MaverickWealthBuilder
10-31

$Roku Inc (ROKU)$ reported Q3 results after the bell on Oct. 30, and while both revenue and profit beat estimates, the company lowered its guidance for the Q4 quarter, and the company's shares fell more than 12% after a brief after-hours rally.

Earnings overview

  • Revenue increased 16% to $1.06 billion, above the market's general expectation of $1.02 billion;

  • Gross profit of $480 million, up 30% year-over-year and up 10% year-over-year excluding the impact of restructuring;

  • Net loss narrowed to $9 million from $330.1 million a year ago

  • Approximately 85.5 million households subscribed, up 13% year-over-year, with 32 billion hours of streaming, up 5.3 billion hours from a year ago;

  • ARPU for the past 12 months was $41.10, unchanged from the previous quarter

Guidance

  • The company's revenue for Q4 is expected to be $1.14 billion, higher than the market's general estimate of $1.11 billion.

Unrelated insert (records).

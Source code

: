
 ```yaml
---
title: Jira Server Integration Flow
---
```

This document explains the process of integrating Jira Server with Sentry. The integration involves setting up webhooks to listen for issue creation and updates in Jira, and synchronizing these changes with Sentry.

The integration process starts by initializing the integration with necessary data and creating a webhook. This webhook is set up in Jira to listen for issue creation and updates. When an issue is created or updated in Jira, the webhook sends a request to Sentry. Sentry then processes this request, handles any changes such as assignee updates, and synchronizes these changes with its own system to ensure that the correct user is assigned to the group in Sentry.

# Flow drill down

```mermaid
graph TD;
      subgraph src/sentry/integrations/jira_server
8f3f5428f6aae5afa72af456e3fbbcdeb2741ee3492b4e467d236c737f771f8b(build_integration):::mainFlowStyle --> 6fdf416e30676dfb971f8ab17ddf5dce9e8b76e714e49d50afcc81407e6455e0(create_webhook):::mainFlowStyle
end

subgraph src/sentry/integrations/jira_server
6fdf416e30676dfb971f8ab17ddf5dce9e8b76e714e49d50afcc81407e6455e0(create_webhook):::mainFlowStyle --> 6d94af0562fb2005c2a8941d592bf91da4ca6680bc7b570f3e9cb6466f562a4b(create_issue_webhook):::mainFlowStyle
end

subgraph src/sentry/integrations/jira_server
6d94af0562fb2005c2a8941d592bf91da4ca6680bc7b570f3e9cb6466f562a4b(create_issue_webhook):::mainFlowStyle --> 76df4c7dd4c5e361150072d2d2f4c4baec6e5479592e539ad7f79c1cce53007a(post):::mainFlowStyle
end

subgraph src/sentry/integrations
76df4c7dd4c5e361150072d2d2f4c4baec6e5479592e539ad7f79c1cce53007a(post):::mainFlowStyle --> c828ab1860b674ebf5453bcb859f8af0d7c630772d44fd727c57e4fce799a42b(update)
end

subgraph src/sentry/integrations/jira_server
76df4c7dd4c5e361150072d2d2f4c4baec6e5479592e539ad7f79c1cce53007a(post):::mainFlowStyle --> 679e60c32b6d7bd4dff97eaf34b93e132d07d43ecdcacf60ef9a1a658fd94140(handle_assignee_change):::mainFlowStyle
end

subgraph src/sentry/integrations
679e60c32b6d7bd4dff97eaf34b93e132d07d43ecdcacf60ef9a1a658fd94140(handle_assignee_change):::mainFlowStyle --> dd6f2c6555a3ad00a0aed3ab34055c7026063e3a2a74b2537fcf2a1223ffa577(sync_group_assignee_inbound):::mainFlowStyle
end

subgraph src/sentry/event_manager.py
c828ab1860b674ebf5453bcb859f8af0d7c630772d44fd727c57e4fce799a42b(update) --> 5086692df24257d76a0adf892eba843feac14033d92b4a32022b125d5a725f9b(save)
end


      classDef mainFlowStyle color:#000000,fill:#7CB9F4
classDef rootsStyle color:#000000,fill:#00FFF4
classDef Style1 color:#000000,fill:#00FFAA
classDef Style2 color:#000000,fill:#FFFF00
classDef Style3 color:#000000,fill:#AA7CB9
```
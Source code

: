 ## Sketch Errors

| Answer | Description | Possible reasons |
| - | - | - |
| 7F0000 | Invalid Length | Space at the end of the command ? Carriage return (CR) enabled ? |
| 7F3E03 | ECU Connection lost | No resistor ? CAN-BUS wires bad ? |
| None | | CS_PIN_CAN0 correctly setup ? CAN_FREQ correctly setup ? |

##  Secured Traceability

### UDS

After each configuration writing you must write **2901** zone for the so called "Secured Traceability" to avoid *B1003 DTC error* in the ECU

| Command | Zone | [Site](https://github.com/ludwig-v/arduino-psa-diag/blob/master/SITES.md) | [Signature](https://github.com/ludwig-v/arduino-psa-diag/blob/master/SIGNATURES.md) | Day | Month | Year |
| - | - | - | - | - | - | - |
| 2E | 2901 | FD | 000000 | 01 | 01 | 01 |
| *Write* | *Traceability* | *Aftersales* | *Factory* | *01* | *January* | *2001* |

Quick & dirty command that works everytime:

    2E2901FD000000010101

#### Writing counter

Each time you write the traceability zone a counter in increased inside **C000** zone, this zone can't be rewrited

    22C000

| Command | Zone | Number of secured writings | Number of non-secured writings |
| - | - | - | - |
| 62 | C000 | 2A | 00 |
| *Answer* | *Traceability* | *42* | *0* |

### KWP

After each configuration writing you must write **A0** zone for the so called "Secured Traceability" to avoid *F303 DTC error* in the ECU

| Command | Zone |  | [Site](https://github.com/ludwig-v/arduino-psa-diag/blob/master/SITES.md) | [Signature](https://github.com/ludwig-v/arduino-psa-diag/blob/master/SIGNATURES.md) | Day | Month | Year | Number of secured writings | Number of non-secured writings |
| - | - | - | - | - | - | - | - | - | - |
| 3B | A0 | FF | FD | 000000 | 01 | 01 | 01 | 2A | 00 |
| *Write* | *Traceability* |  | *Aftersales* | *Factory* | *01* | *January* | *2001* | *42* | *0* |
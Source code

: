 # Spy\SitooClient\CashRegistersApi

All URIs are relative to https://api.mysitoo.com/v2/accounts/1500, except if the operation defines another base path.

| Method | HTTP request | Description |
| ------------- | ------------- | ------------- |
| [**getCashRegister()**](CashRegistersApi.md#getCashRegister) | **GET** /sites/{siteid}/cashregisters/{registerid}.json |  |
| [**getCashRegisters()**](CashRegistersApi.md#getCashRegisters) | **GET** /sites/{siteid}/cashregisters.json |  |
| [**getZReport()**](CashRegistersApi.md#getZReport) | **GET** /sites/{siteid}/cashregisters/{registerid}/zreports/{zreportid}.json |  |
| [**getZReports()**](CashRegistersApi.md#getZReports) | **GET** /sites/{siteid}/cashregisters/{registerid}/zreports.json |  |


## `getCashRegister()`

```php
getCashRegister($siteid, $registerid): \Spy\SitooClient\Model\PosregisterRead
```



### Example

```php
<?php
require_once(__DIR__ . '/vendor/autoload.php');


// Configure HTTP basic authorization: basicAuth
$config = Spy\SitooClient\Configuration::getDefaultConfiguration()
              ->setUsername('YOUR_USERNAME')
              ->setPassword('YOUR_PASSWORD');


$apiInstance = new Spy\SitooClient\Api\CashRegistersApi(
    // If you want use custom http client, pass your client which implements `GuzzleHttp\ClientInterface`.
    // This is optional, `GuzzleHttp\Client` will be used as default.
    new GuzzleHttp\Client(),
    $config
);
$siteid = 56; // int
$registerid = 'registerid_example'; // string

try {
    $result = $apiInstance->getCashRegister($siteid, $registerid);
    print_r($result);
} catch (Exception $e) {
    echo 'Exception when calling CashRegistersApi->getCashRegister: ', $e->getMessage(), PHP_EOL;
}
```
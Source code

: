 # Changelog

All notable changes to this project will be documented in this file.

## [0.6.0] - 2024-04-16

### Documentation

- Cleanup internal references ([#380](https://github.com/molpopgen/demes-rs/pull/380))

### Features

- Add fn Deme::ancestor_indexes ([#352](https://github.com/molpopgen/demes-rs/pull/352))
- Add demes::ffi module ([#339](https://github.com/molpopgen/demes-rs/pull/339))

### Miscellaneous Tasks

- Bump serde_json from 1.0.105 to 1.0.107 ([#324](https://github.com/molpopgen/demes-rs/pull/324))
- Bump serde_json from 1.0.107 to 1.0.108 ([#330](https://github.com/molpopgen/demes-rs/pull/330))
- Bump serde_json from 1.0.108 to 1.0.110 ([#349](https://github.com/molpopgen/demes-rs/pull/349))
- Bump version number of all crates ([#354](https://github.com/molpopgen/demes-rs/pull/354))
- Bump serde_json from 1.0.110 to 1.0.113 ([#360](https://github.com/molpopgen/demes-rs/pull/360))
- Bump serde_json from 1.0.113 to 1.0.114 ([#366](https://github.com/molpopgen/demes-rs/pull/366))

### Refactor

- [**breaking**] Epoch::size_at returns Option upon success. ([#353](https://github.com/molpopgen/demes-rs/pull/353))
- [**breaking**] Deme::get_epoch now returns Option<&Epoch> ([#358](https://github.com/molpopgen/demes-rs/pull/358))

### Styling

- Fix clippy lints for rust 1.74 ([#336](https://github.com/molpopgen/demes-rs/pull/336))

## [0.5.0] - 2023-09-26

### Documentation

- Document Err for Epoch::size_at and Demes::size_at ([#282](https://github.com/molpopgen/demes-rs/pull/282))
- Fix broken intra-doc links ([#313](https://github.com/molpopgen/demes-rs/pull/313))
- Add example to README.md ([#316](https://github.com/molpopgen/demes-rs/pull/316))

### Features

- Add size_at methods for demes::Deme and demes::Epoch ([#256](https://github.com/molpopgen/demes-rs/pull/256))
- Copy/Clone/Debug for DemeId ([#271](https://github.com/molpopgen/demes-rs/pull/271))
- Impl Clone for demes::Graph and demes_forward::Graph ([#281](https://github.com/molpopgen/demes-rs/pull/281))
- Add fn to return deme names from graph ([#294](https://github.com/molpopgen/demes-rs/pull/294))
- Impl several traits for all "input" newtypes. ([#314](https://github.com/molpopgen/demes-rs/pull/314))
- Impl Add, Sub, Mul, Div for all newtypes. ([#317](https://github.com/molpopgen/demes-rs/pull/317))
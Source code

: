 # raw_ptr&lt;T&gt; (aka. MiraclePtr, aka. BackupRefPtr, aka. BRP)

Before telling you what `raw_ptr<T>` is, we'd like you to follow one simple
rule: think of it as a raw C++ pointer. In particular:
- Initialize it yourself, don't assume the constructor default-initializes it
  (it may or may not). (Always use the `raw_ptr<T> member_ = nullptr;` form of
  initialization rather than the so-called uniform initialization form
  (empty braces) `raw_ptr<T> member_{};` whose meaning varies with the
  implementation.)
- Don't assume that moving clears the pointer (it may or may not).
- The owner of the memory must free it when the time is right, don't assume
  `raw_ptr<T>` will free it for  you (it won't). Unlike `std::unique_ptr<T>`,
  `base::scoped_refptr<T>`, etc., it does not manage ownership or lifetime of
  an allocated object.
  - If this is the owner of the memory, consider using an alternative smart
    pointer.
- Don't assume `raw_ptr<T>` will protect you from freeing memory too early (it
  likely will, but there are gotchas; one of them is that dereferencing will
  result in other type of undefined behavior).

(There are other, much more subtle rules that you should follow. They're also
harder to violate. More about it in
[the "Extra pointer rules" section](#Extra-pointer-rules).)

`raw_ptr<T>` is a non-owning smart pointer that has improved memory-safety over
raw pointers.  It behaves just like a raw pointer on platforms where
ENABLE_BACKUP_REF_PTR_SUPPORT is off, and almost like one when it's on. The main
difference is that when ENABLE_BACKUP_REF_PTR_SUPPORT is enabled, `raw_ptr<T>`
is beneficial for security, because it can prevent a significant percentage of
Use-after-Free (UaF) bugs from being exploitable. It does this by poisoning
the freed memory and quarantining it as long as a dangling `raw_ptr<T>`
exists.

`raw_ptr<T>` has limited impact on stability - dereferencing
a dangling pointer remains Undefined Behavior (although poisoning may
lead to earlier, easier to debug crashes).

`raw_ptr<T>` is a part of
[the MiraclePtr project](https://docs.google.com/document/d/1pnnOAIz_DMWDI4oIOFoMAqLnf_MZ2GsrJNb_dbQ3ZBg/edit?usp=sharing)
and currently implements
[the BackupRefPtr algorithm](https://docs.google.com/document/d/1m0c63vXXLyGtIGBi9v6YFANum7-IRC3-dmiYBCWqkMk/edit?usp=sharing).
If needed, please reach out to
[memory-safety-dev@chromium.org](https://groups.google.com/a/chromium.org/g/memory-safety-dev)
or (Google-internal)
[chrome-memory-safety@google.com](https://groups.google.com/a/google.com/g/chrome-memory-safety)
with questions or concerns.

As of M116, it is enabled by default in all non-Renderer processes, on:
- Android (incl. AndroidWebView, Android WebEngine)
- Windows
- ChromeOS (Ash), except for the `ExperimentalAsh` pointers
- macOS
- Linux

  • But the company expects gross profit of $465 million, below the consensus estimate of $476.8 million

  • EBITDA profit of $30 million, below the consensus estimate of $36.2 million.

Investment highlights

  1. Increased uncertainty in the economic environment.The Company's advertising platforms are attracting more brands and advertising revenue is expected to continue to grow, particularly during the holiday season.At the same time, the Company is actively exploring international market opportunities, particularly in Europe and Asia Pacific, with plans to accelerate growth through localized content and partnerships.

  2. Advertising Slowdown and Increased Competition.The Company faces intense competition from other streaming platforms, particularly in terms of subscriber acquisition and retention, which has also impacted its growth expectations.Netflix's current ad packages, for example, also divert CTV ad traffic to some extent.

  3. Why was profit guidance less than expected?To some extent it is determined by the type of advertisers the company has.Brand advertising in the market is currently growing at a lower rate than e-commerce oriented SME advertising, which is why it is difficult for companies to benefit from more flexible ad types in in-stream advertising.